To evaluate the degree of activation of the contact pathway in citrated equine whole blood over holding times ≤ 30 minutes and assess effects of contact activation on recalcification-initiated thromboelastometry.

ANIMALS

11 healthy adult mixed-breed horses.

PROCEDURES

Blood was collected by atraumatic jugular venipuncture into prewarmed evacuated siliconized glass tubes containing citrate anticoagulant and held at 37°C for ≤ 30 minutes. Thromboelastometry was performed with an in vitro viscoelasticity (thromboelastometry) monitoring system. Factor XII and factor XI procoagulant activities were determined in contemporaneously collected platelet-poor plasma samples by assessing changes in turbidity for 1 hour at approximately 25°C, with clotting times calculated by fitting a line to the steepest segment of the absorbance curve and determining its intersection with baseline. Effect of holding time on thromboelastometry parameters and plasma enzyme activity was evaluated by repeated-measures ANOVA on ranks. Association of procoagulant activities with coagulation time was determined by Spearman rank-order correlation analysis.

RESULTS

Thromboelastometry parameters (coagulation time, clot formation time, α angle, and maximum clot firmness) reflected significant increases in coagulability during the holding period.
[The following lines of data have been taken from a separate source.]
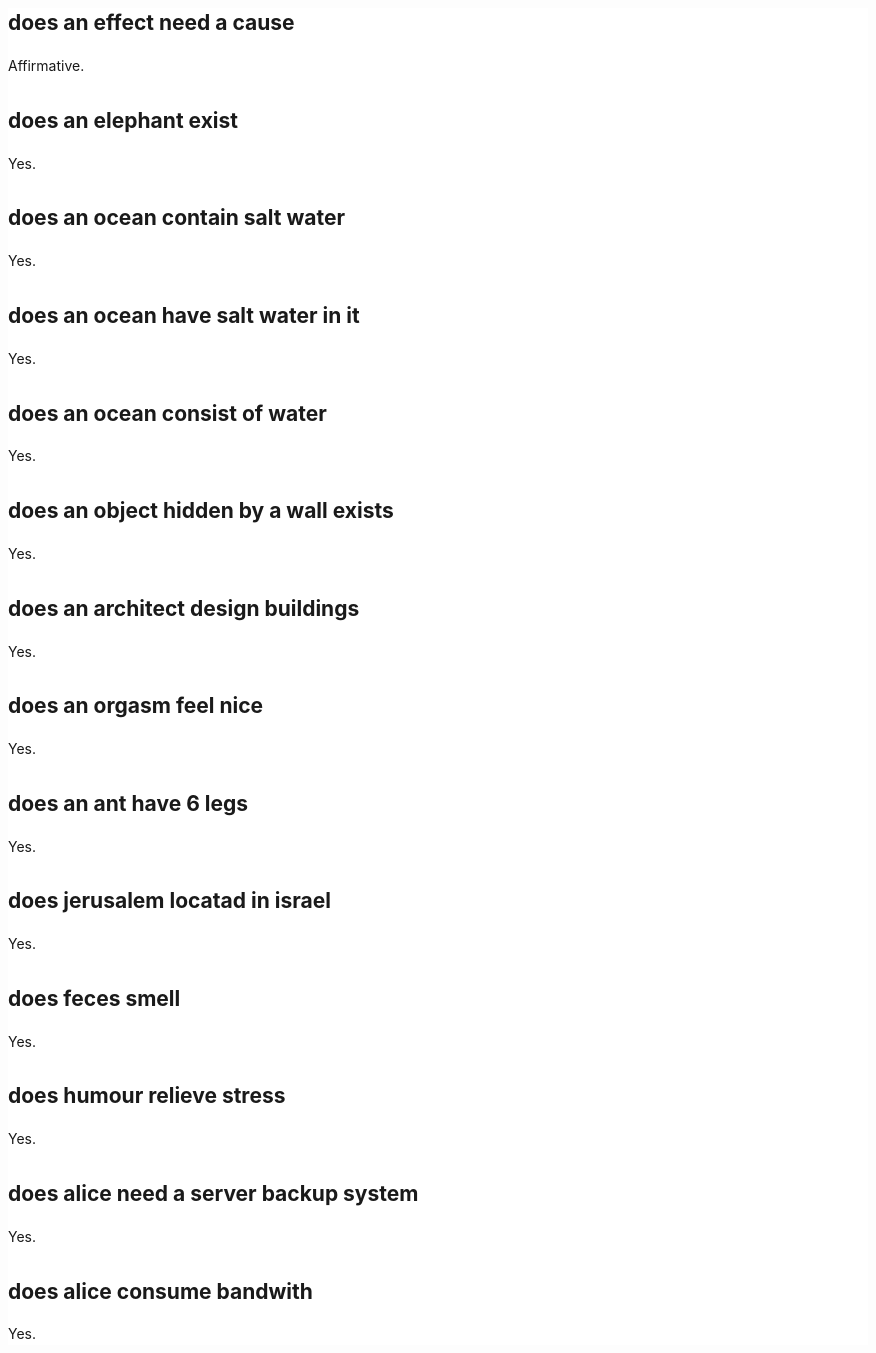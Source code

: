 ## does an effect need a cause
Affirmative.

## does an elephant exist
Yes.

## does an ocean contain salt water
Yes.

## does an ocean have salt water in it
Yes.

## does an ocean consist of water
Yes.

## does an object hidden by a wall exists
Yes.

## does an architect design buildings
Yes.

## does an orgasm feel nice
Yes.

## does an ant have 6 legs
Yes.

## does jerusalem locatad in israel
Yes.

## does feces smell
Yes.

## does humour relieve stress
Yes.

## does alice need a server backup system
Yes.

## does alice consume bandwith
Yes.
Factor XII and factor XI procoagulant activities were significantly increased at 30 minutes, compared with 2 or 10 minutes (indicating contact activation of samples), and had significant negative correlation with coagulation time.

CONCLUSIONS AND CLINICAL RELEVANCE

Ex vivo activation of the contact system in equine whole blood was evident, suggesting that recalcification of blood in the absence of a trigger is not an acceptable method of assessing the hemostatic system in horses.